How to get round this? This is a very simple thing we want to do. You can add /path/to/import_examples/dir0/dir1 to your PYTHONPATH environment variable. Or add it to sys.path in your script

import b
import sys
sys.path.append('/path/to/import_examples/dir0/dir1')
import c

print(b.x)
print(c.y)


and now it works.

Upshot: you won’t get very far with these without fiddling around a lot with PYTHONPATH or your sys.path directly. Would not recommend this approach.

Better solution is below

Use package imports.

A package in this context (we’ll see a different definition later on ) is a directory of Python files. Before we were importing a single file. Now we are going to import a directory. In order to do this, each directory in the parent directory (and the parent directory as well) needs to have an __init__.py file in it. So dir0 is our parent directory containing our Python code, so we place these files in dir0 and dir1.

import_examples/
└── dir0
├── a.py
├── b.py
├── dir1
│   ├── c.py
│   └── __init__.py
└── __init__.py


and with our new

import b
import dir1.c

print(b.x)
print(dir1.c.y)


it works. This is known as an absolute package import as we are starting from our home directory path which is in MSP, and appending to it the absolute path dir1.c i.e. /path/to/import_examples/dir0 which is the home path (the directory containing a.py) and to this we are appending dir1.c which maps to dir1/c.py to get /path/to/import_example/dir0/dir1/c.py which is why it works.

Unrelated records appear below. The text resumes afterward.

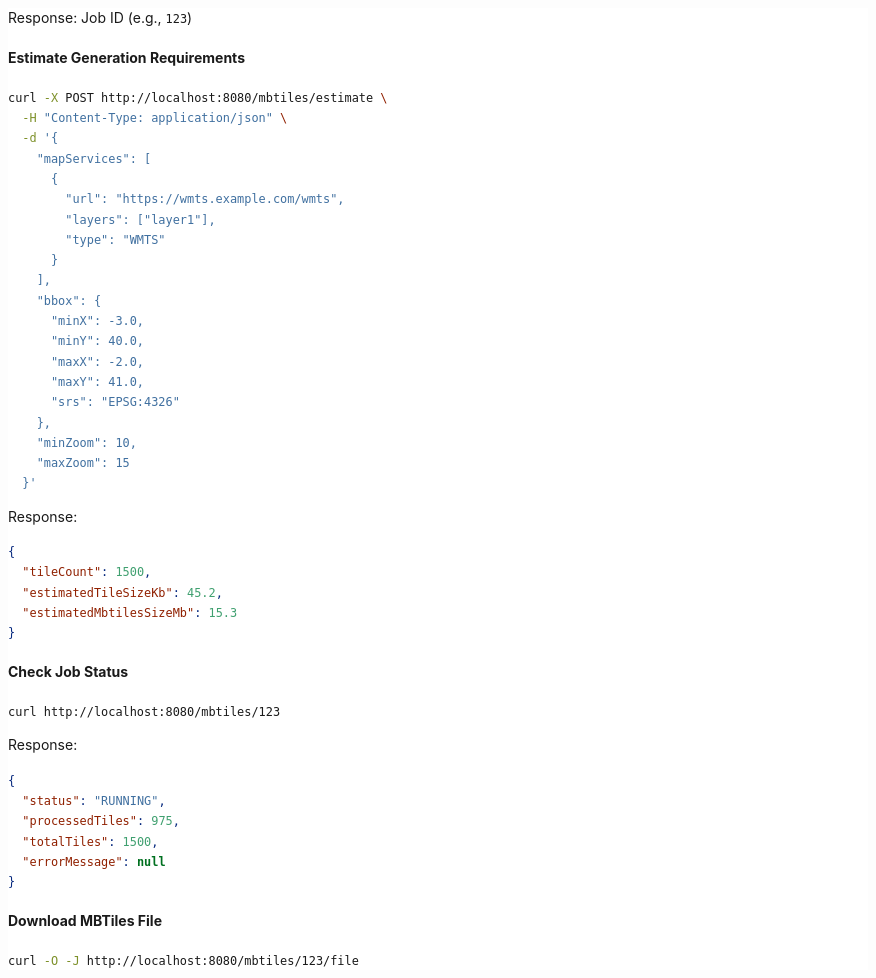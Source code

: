 Response: Job ID (e.g., `123`)

#### Estimate Generation Requirements

```bash
curl -X POST http://localhost:8080/mbtiles/estimate \
  -H "Content-Type: application/json" \
  -d '{
    "mapServices": [
      {
        "url": "https://wmts.example.com/wmts",
        "layers": ["layer1"],
        "type": "WMTS"
      }
    ],
    "bbox": {
      "minX": -3.0,
      "minY": 40.0,
      "maxX": -2.0,
      "maxY": 41.0,
      "srs": "EPSG:4326"
    },
    "minZoom": 10,
    "maxZoom": 15
  }'
```

Response:
```json
{
  "tileCount": 1500,
  "estimatedTileSizeKb": 45.2,
  "estimatedMbtilesSizeMb": 15.3
}
```

#### Check Job Status

```bash
curl http://localhost:8080/mbtiles/123
```

Response:
```json
{
  "status": "RUNNING",
  "processedTiles": 975,
  "totalTiles": 1500,
  "errorMessage": null
}
```

#### Download MBTiles File

```bash
curl -O -J http://localhost:8080/mbtiles/123/file
```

Now let’s look at relative package imports. Suppose we add a new file d.py and change c.py so that

import_examples/
└── dir0
├── a.py
├── b.py
├── dir1
│   ├── c.py
│   ├── d.py
│   └── __init__.py
└── __init__.py


and

# d.py

z = 'ciao'

# c.py
from . import d

y = d.z


which gives when running /usr/bin/python3.5 import_examples/dir0/a.py

hello
ciao


from . import d means we no longer use the usual MSP. Instead, whenever we start with from followed by a . this is called a relative package import.

The absolute package import version of the above is

# c.py
import dir1.d

y = dir1.d.z


What if we moved d.py into a another directory dir2 i.e.

import_examples/
└── dir0
├── a.py
├── b.py
├── dir1
│   ├── c.py
│   ├── dir2
│   │   ├── d.py
│   │   └── __init__.py
│   └── __init__.py
└── __init__.py


Now, we update so that

# c.py
from .dir2 import d

y = d.z


or the absolute form

# c.py
import dir1.dir2.d

y = dir1.dir2.d.z


Attention! You might think that for the relative package import above,

# c.py
from .dir2 import d

y = d.z


we could replace it with

# c.py
from . import dir2.d

y = d.z


or

# c.py
from . import dir2

y = dir2.d.z


both of which don’t work because the dir2 object does not have an attribute d (the chaining only works on directories, e.g. dir1.dir2, it does not extend to files).

But it is a simple fix, by adding a line to __init__.py in dir2,

# dir2/__init__.py

from . import d


but

# c.py
from . import dir2.d

y = d.z


does not work

from . import dir2.d
^
SyntaxError: invalid syntax


with this new way of writing with the init, the absolute package import still works just as before

# c.py
import dir1.dir2.d

y = dir1.dir2.d.z


However, what might be surprising is if we take a.py and try and do a relative package import like in the below

# c.py
from .dir2 import d

y = d.z


i.e.

# a.py
import b
from .dir1 import c

print(b.x)
print(c.y)


it won’t work

  File "import_examples/dir0/a.py", line 3, in <module>
from .dir1 import c
SystemError: Parent module '' not loaded, cannot perform relative import


You might have noticed that random.py is a file but in usr/lib/python3/dist-packages although some were .py files, most were either directories or files or directories ending in .egg-info. We will igore this for now, but just accept that Python import works on both types, files and directories.